About this exercise
Report each line of the records where "detailing" occurs.

(Stored data)
▶

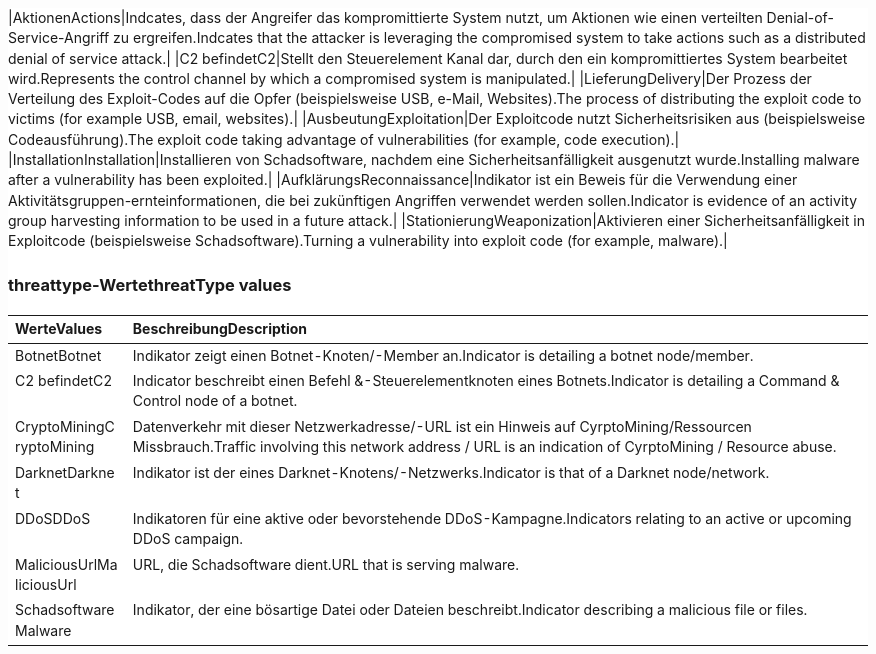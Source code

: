 |<span data-ttu-id="1d8e1-397">Aktionen</span><span class="sxs-lookup"><span data-stu-id="1d8e1-397">Actions</span></span>|<span data-ttu-id="1d8e1-398">Indcates, dass der Angreifer das kompromittierte System nutzt, um Aktionen wie einen verteilten Denial-of-Service-Angriff zu ergreifen.</span><span class="sxs-lookup"><span data-stu-id="1d8e1-398">Indcates that the attacker is leveraging the compromised system to take actions such as a distributed denial of service attack.</span></span>|
|<span data-ttu-id="1d8e1-399">C2 befindet</span><span class="sxs-lookup"><span data-stu-id="1d8e1-399">C2</span></span>|<span data-ttu-id="1d8e1-400">Stellt den Steuerelement Kanal dar, durch den ein kompromittiertes System bearbeitet wird.</span><span class="sxs-lookup"><span data-stu-id="1d8e1-400">Represents the control channel by which a compromised system is manipulated.</span></span>|
|<span data-ttu-id="1d8e1-401">Lieferung</span><span class="sxs-lookup"><span data-stu-id="1d8e1-401">Delivery</span></span>|<span data-ttu-id="1d8e1-402">Der Prozess der Verteilung des Exploit-Codes auf die Opfer (beispielsweise USB, e-Mail, Websites).</span><span class="sxs-lookup"><span data-stu-id="1d8e1-402">The process of distributing the exploit code to victims (for example USB, email, websites).</span></span>|
|<span data-ttu-id="1d8e1-403">Ausbeutung</span><span class="sxs-lookup"><span data-stu-id="1d8e1-403">Exploitation</span></span>|<span data-ttu-id="1d8e1-404">Der Exploitcode nutzt Sicherheitsrisiken aus (beispielsweise Codeausführung).</span><span class="sxs-lookup"><span data-stu-id="1d8e1-404">The exploit code taking advantage of vulnerabilities (for example, code execution).</span></span>|
|<span data-ttu-id="1d8e1-405">Installation</span><span class="sxs-lookup"><span data-stu-id="1d8e1-405">Installation</span></span>|<span data-ttu-id="1d8e1-406">Installieren von Schadsoftware, nachdem eine Sicherheitsanfälligkeit ausgenutzt wurde.</span><span class="sxs-lookup"><span data-stu-id="1d8e1-406">Installing malware after a vulnerability has been exploited.</span></span>|
|<span data-ttu-id="1d8e1-407">Aufklärungs</span><span class="sxs-lookup"><span data-stu-id="1d8e1-407">Reconnaissance</span></span>|<span data-ttu-id="1d8e1-408">Indikator ist ein Beweis für die Verwendung einer Aktivitätsgruppen-ernteinformationen, die bei zukünftigen Angriffen verwendet werden sollen.</span><span class="sxs-lookup"><span data-stu-id="1d8e1-408">Indicator is evidence of an activity group harvesting information to be used in a future attack.</span></span>|
|<span data-ttu-id="1d8e1-409">Stationierung</span><span class="sxs-lookup"><span data-stu-id="1d8e1-409">Weaponization</span></span>|<span data-ttu-id="1d8e1-410">Aktivieren einer Sicherheitsanfälligkeit in Exploitcode (beispielsweise Schadsoftware).</span><span class="sxs-lookup"><span data-stu-id="1d8e1-410">Turning a vulnerability into exploit code (for example, malware).</span></span>|

### <a name="threattype-values"></a><span data-ttu-id="1d8e1-411">threattype-Werte</span><span class="sxs-lookup"><span data-stu-id="1d8e1-411">threatType values</span></span>

| <span data-ttu-id="1d8e1-412">Werte</span><span class="sxs-lookup"><span data-stu-id="1d8e1-412">Values</span></span> | <span data-ttu-id="1d8e1-413">Beschreibung</span><span class="sxs-lookup"><span data-stu-id="1d8e1-413">Description</span></span> |
|:-------|:------------|
|<span data-ttu-id="1d8e1-414">Botnet</span><span class="sxs-lookup"><span data-stu-id="1d8e1-414">Botnet</span></span>| <span data-ttu-id="1d8e1-415">Indikator zeigt einen Botnet-Knoten/-Member an.</span><span class="sxs-lookup"><span data-stu-id="1d8e1-415">Indicator is detailing a botnet node/member.</span></span>|
|<span data-ttu-id="1d8e1-416">C2 befindet</span><span class="sxs-lookup"><span data-stu-id="1d8e1-416">C2</span></span>|<span data-ttu-id="1d8e1-417">Indicator beschreibt einen Befehl &-Steuerelementknoten eines Botnets.</span><span class="sxs-lookup"><span data-stu-id="1d8e1-417">Indicator is detailing a Command & Control node of a botnet.</span></span>|
|<span data-ttu-id="1d8e1-418">CryptoMining</span><span class="sxs-lookup"><span data-stu-id="1d8e1-418">CryptoMining</span></span>|<span data-ttu-id="1d8e1-419">Datenverkehr mit dieser Netzwerkadresse/-URL ist ein Hinweis auf CyrptoMining/Ressourcen Missbrauch.</span><span class="sxs-lookup"><span data-stu-id="1d8e1-419">Traffic involving this network address / URL is an indication of CyrptoMining / Resource abuse.</span></span>|
|<span data-ttu-id="1d8e1-420">Darknet</span><span class="sxs-lookup"><span data-stu-id="1d8e1-420">Darknet</span></span>|<span data-ttu-id="1d8e1-421">Indikator ist der eines Darknet-Knotens/-Netzwerks.</span><span class="sxs-lookup"><span data-stu-id="1d8e1-421">Indicator is that of a Darknet node/network.</span></span>
|<span data-ttu-id="1d8e1-422">DDoS</span><span class="sxs-lookup"><span data-stu-id="1d8e1-422">DDoS</span></span>|<span data-ttu-id="1d8e1-423">Indikatoren für eine aktive oder bevorstehende DDoS-Kampagne.</span><span class="sxs-lookup"><span data-stu-id="1d8e1-423">Indicators relating to an active or upcoming DDoS campaign.</span></span>|
|<span data-ttu-id="1d8e1-424">MaliciousUrl</span><span class="sxs-lookup"><span data-stu-id="1d8e1-424">MaliciousUrl</span></span>|<span data-ttu-id="1d8e1-425">URL, die Schadsoftware dient.</span><span class="sxs-lookup"><span data-stu-id="1d8e1-425">URL that is serving malware.</span></span>|
|<span data-ttu-id="1d8e1-426">Schadsoftware</span><span class="sxs-lookup"><span data-stu-id="1d8e1-426">Malware</span></span>|<span data-ttu-id="1d8e1-427">Indikator, der eine bösartige Datei oder Dateien beschreibt.</span><span class="sxs-lookup"><span data-stu-id="1d8e1-427">Indicator describing a malicious file or files.</span></span>|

◀

Written solution
|<span data-ttu-id="1d8e1-414">Botnet</span><span class="sxs-lookup"><span data-stu-id="1d8e1-414">Botnet</span></span>| <span data-ttu-id="1d8e1-415">Indikator zeigt einen Botnet-Knoten/-Member an.</span><span class="sxs-lookup"><span data-stu-id="1d8e1-415">Indicator is detailing a botnet node/member.</span></span>|
|<span data-ttu-id="1d8e1-416">C2 befindet</span><span class="sxs-lookup"><span data-stu-id="1d8e1-416">C2</span></span>|<span data-ttu-id="1d8e1-417">Indicator beschreibt einen Befehl &-Steuerelementknoten eines Botnets.</span><span class="sxs-lookup"><span data-stu-id="1d8e1-417">Indicator is detailing a Command & Control node of a botnet.</span></span>|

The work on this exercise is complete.